First, dealing with the “magic negro” aspect, Michael is barely a character. A lot of time early on in the movie is spent listening to his white teachers discuss how dumb he is, which of course is racist even if the movie somewhat paints this as being the product of a poor education. It’s just that they make this character barely able to speak, which I guess would be ok if they established that he had a mental disability, but that doesn’t seem to be the case, especially considering he’s able to raise his grades enough to get into college. I don’t even need to get into how Guess Who’s Coming To Dinner, a movie 40 years older than this one, is able to make its Black main character both charmingly pure but also feel like a real human being. Even another movie that questionably handles race relations, Green Book, still manages to make Don Shirley feel like a fully fleshed-out character.
This all goes hand-in-hand with The Blind Side being a “white savior” story. While we see that Michael does possess both immense size as well as athletic potential, it’s not until through the help of his white coach and his white adopted mom (who knows about football) that we see him excel on the field. He also gets lost almost completely in the film’s second half as almost all of the characters driving any of the scenes forward are Leigh Anne or one of the many real-life college football coaches (including now-Senator/Trump sycophant Tommy Tuberville) trying to woo Michael toward a career of football excellence.
For all the unintentional racism in this movie, I think the thing that bothered me the most is that it’s boring. I know I’m not someone who’s innately interested in a movie about football, but as Moneyball demonstrated a couple years later, there is a way to make a movie about sports that can completely appeal to people who aren’t a fan of that particular sport. The Blind Side, however, does little to get me interested in any of Michael’s on-field accomplishments, one because it’s never really established how much he’s invested in football. But also the film doesn’t really set up tangible stakes for any of the games we see, though I suppose the ultimate goal is him getting into college. Even there, we don’t see a lot of huge obstacles over this happening, apart from a tense conversation with an NCAA investigator. Then on top of that, the movie has the thematic complexity of a Disney Channel movie while the complexity of the filmmaking is just slightly above that.

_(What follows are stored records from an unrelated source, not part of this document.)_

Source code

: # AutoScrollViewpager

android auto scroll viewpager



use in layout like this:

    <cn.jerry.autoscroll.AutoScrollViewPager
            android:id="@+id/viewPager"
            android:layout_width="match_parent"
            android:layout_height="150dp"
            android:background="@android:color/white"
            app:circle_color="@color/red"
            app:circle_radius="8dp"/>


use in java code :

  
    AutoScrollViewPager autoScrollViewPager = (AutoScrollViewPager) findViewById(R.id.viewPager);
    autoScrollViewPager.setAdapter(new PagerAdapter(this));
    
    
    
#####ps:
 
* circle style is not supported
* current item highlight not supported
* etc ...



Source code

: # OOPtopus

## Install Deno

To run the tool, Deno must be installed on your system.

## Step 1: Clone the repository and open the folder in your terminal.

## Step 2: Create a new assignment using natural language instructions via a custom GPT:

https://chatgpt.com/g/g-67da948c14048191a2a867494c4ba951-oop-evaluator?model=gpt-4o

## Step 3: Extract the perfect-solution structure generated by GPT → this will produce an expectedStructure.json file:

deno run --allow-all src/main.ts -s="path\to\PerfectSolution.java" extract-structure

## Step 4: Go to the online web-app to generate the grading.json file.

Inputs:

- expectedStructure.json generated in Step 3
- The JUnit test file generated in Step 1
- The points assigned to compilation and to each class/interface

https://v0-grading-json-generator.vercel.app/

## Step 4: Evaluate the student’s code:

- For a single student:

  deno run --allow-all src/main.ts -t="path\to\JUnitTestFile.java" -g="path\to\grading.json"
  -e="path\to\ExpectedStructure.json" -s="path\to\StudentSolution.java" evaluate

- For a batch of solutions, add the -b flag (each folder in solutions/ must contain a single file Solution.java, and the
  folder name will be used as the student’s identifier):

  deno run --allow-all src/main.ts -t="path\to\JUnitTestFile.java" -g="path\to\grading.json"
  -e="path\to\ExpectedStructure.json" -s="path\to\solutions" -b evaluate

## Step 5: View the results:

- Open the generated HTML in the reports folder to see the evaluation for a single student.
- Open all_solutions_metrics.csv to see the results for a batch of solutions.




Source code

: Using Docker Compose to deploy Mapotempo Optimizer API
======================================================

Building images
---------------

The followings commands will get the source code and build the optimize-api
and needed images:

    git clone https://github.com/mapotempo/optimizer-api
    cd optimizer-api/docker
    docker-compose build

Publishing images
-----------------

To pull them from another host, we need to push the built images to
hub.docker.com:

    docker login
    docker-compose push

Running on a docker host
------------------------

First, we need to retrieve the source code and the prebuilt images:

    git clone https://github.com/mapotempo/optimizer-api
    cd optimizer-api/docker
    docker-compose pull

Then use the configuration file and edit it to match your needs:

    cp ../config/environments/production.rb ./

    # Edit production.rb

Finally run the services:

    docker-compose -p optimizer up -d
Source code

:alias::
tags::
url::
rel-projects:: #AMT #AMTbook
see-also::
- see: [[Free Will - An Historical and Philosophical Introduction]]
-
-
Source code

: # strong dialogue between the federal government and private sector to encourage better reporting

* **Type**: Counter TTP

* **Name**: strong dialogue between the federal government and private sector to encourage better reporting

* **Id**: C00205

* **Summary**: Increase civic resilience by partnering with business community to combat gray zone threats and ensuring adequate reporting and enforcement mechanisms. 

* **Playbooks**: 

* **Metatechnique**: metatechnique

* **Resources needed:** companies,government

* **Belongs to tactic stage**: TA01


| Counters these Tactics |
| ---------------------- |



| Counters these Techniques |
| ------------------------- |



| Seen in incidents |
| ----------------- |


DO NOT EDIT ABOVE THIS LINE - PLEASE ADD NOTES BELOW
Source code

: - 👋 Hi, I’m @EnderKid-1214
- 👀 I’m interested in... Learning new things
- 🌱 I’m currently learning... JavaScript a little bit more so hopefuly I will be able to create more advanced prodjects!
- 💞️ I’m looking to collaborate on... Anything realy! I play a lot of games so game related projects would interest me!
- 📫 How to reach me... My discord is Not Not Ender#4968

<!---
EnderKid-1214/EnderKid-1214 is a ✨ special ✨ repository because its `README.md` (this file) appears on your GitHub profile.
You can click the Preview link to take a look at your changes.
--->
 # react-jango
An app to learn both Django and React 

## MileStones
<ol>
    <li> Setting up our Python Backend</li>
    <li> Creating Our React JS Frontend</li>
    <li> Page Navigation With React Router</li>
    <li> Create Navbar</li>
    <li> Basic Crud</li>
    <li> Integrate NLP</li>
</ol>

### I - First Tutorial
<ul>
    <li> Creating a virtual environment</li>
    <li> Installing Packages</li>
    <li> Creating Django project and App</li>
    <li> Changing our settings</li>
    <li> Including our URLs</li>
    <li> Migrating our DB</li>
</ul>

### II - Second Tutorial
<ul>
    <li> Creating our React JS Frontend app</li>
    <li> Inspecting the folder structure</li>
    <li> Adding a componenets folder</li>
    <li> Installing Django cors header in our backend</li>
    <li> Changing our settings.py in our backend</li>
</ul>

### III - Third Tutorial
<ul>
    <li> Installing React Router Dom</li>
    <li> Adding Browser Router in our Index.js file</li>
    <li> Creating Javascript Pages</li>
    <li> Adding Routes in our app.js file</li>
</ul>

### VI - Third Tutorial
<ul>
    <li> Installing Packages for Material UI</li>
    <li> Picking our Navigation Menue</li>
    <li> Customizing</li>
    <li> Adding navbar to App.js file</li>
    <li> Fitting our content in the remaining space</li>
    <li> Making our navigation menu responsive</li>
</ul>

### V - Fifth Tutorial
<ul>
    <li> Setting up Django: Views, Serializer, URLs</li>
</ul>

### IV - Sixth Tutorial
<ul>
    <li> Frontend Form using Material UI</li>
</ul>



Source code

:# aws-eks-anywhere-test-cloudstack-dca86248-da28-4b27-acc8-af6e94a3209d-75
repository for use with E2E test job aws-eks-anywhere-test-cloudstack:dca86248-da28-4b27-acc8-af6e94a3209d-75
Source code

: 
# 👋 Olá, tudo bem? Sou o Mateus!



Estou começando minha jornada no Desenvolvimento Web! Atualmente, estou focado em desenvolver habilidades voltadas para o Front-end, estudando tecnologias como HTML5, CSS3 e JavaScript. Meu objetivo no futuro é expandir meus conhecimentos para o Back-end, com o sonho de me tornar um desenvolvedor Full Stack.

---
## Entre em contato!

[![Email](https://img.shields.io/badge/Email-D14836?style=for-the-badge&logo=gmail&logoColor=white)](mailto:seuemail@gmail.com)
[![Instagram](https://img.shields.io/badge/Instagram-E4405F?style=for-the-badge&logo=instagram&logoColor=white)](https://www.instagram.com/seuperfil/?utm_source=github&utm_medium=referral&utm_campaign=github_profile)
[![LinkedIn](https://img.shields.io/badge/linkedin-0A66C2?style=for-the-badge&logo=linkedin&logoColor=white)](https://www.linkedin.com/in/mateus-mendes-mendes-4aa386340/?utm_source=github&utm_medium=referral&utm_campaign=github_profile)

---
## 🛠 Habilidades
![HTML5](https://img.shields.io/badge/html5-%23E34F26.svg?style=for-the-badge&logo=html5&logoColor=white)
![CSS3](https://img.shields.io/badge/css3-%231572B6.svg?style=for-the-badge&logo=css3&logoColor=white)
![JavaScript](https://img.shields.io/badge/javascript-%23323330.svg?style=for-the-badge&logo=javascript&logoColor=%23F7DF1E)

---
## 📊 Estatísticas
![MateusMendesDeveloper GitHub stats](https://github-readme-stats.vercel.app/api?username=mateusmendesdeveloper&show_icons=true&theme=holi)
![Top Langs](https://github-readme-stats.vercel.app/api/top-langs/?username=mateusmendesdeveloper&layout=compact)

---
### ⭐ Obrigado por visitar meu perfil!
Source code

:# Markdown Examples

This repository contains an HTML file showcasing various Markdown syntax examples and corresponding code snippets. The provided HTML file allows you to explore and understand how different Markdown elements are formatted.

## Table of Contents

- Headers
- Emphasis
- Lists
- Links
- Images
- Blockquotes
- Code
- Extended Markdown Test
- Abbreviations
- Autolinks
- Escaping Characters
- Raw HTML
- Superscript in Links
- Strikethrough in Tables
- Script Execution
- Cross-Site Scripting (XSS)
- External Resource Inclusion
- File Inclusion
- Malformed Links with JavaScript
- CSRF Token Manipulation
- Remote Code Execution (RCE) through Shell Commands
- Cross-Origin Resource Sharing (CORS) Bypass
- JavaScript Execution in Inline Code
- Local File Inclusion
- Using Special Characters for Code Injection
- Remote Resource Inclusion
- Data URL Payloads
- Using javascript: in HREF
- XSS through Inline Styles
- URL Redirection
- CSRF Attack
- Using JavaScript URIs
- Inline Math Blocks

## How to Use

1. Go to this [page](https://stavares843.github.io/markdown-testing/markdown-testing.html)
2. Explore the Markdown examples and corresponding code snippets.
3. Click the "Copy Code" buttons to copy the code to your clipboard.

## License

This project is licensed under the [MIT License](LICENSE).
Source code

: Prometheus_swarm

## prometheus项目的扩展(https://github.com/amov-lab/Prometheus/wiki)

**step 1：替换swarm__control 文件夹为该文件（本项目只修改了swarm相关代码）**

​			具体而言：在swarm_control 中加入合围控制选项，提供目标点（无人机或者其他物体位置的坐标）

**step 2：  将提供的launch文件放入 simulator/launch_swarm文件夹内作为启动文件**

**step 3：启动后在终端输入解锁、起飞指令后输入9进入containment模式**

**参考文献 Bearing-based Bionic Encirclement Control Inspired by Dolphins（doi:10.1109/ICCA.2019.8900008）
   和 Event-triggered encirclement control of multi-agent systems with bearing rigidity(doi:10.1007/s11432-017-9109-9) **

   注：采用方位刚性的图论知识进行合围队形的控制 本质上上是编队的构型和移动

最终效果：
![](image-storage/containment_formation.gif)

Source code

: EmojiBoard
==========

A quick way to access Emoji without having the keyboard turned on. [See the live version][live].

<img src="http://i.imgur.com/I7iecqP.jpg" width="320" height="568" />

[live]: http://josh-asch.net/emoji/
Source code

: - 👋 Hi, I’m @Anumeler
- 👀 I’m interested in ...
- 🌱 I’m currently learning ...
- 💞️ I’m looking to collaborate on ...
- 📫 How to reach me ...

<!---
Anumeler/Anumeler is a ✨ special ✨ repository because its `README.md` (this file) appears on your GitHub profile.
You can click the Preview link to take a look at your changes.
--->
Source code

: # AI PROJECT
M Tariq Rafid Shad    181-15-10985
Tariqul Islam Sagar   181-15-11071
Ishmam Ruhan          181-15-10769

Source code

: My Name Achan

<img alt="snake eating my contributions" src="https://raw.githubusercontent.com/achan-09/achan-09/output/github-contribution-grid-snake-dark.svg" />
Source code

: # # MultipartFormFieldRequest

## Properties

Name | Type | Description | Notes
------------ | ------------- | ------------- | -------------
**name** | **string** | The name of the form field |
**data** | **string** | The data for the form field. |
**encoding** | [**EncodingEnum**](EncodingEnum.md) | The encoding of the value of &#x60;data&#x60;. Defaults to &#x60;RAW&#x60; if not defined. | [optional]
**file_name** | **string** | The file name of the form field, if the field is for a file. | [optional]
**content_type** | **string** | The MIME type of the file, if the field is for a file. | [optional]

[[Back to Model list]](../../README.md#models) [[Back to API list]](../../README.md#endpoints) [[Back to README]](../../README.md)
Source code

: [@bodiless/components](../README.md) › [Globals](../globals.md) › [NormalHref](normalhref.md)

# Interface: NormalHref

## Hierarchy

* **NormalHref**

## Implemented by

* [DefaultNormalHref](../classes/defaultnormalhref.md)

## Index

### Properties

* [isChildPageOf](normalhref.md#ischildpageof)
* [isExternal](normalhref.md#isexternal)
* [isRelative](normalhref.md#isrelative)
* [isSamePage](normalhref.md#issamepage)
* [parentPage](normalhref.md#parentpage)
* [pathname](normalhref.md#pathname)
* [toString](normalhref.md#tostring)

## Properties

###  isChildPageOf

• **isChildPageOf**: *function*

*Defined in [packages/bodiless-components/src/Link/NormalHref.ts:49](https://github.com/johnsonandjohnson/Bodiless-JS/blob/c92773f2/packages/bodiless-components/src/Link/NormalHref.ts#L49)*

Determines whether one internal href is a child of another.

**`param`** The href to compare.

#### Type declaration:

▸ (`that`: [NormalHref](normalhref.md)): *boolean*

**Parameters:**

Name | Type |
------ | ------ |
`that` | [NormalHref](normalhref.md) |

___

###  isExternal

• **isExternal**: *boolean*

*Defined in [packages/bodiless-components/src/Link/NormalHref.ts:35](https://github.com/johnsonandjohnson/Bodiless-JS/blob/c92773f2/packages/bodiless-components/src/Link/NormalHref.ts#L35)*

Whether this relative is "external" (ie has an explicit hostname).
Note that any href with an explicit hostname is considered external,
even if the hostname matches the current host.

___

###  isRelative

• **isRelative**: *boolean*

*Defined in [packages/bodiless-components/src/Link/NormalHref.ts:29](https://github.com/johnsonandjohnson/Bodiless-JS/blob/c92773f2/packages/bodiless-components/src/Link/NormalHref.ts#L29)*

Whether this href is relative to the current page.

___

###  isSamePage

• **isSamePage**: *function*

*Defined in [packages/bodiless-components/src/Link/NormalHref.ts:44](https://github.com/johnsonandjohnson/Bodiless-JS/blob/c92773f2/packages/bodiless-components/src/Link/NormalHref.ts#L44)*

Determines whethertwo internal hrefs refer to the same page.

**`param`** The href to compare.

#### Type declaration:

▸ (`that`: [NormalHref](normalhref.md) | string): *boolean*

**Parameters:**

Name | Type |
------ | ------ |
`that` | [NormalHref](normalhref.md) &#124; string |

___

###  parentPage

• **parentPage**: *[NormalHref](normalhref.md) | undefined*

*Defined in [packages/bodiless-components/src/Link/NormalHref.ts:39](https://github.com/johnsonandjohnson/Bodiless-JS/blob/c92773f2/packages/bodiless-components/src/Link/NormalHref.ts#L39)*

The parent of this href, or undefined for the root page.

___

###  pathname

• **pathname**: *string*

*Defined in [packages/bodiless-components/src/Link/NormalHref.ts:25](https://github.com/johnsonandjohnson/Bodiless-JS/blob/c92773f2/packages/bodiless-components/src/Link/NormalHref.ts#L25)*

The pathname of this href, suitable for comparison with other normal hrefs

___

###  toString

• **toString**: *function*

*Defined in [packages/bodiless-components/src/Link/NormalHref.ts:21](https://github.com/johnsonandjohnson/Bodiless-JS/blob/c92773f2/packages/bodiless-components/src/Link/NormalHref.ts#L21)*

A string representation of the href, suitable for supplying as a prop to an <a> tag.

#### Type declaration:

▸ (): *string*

This might be the worst Best Picture nominee I’ve seen, though it seems like it got the nomination almost entirely as a way of justifying Sandra Bullock’s Best Actress win. After all, that was the only other category it was nominated for other than Best Picture. I will say that Sandy is pretty good in this movie and even embodies the only aspect I appreciated about The Blind Side. This is that the movie is never too condescending toward its very traditionally Southern characters, which Hollywood often has a hard time doing. I think it speaks to Bullock’s performance that she initially turned down this role since she struggled with having to play a devout Christian. However, she never turns Leigh Anne into a caricature of your typical Real Housewife when she easily could have slipped into that territory. But again, that’s pretty faint praise if I can say that the best thing about this movie is how respectful it is of its white characters. Good grief.